[Source texts of formatted documents]
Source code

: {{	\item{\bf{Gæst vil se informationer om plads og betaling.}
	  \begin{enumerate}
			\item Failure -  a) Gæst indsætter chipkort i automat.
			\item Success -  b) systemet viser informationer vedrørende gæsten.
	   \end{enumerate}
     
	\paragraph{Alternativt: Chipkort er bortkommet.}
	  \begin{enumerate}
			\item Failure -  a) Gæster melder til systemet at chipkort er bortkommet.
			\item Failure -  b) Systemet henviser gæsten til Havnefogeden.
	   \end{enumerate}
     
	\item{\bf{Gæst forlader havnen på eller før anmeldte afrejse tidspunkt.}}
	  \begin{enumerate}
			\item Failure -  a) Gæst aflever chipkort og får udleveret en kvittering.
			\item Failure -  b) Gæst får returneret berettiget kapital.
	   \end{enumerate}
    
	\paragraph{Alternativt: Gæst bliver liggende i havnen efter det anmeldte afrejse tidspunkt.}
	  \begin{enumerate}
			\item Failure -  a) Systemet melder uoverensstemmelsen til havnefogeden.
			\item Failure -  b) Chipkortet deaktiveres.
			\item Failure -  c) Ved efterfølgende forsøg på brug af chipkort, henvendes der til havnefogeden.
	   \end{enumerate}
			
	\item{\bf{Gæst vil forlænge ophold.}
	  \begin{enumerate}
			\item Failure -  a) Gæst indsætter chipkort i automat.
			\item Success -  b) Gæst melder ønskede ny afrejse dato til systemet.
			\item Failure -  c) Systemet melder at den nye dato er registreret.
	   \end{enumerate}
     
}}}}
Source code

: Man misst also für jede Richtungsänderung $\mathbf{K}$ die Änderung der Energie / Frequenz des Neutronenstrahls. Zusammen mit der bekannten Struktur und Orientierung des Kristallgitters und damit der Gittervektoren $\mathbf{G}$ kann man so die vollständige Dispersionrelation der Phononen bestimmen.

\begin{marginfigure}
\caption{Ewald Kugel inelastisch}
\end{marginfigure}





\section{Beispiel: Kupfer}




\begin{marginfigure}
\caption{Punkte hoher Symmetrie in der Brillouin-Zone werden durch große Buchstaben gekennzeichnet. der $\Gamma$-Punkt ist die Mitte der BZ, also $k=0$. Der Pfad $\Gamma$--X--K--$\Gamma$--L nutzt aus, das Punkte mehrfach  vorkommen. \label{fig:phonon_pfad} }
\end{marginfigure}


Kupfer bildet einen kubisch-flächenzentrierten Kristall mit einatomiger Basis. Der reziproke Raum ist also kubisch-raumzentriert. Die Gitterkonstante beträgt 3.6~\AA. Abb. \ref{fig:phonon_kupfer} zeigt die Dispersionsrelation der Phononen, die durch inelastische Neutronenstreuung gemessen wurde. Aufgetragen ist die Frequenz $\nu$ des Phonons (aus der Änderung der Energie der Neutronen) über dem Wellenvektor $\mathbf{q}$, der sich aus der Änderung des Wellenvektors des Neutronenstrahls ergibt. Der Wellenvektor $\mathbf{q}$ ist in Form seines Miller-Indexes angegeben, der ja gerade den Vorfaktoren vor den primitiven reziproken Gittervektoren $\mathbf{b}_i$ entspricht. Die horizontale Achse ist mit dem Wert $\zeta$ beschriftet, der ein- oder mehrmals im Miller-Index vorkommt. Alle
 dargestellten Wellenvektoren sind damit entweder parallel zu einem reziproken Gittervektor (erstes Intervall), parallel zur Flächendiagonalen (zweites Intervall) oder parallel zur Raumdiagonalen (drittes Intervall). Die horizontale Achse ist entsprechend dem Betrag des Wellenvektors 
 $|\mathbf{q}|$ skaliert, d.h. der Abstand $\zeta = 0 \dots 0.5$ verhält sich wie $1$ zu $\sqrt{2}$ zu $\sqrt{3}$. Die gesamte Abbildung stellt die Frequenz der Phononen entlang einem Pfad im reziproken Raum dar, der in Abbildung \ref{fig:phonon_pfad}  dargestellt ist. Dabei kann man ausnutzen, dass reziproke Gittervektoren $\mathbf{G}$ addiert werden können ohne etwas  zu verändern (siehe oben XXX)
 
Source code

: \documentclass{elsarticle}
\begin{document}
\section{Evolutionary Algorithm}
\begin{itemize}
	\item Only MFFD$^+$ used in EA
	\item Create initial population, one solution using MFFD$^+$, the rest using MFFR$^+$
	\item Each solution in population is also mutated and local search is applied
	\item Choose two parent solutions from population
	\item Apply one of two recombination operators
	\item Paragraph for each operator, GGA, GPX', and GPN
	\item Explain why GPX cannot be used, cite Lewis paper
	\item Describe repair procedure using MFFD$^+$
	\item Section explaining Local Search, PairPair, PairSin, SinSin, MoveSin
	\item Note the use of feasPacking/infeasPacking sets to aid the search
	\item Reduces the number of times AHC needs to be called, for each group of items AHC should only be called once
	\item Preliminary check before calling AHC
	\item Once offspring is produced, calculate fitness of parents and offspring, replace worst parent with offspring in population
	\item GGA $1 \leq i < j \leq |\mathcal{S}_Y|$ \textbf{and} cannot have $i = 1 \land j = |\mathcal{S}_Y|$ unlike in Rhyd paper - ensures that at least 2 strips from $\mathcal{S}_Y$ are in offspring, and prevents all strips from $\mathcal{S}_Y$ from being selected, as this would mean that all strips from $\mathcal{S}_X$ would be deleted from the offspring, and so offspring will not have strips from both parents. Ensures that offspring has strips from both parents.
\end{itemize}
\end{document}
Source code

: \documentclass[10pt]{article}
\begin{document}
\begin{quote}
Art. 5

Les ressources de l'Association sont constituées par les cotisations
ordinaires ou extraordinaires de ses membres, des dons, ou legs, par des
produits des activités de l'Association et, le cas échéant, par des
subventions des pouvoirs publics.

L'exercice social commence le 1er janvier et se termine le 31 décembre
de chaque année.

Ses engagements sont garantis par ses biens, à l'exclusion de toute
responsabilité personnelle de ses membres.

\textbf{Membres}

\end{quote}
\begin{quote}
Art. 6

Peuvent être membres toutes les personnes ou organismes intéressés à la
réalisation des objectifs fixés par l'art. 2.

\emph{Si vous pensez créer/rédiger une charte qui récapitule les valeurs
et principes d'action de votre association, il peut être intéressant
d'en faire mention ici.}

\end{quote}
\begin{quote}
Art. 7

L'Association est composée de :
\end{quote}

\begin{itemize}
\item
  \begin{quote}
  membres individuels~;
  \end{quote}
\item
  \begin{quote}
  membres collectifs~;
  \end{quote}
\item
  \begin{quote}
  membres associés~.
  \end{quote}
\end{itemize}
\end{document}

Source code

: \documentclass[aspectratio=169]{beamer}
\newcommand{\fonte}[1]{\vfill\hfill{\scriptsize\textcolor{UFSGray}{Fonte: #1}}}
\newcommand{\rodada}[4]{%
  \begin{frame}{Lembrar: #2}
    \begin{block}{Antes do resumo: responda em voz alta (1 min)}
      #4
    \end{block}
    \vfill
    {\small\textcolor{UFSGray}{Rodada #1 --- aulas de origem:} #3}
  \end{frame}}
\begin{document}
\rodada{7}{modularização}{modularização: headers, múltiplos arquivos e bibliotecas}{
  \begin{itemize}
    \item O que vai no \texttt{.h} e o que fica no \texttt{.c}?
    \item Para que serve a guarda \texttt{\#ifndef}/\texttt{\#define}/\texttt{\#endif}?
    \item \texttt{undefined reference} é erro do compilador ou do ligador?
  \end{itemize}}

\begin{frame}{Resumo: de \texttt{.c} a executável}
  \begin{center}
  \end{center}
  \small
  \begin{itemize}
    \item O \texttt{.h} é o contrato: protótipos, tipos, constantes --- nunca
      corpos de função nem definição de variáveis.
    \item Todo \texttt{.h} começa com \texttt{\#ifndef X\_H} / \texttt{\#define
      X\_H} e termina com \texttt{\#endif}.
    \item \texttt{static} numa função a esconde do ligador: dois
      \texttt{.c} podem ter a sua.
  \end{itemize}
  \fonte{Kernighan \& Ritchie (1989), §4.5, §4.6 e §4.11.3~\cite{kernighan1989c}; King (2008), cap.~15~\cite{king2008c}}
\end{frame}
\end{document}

#### Assignment:
Retype the records above, but only those lines that fall between the line containing "before calling AHC" and the line containing "offspring in population", with both of those lines included, exactly as written.

#### Result of this exercise:
	\item Preliminary check before calling AHC
	\item Once offspring is produced, calculate fitness of parents and offspring, replace worst parent with offspring in population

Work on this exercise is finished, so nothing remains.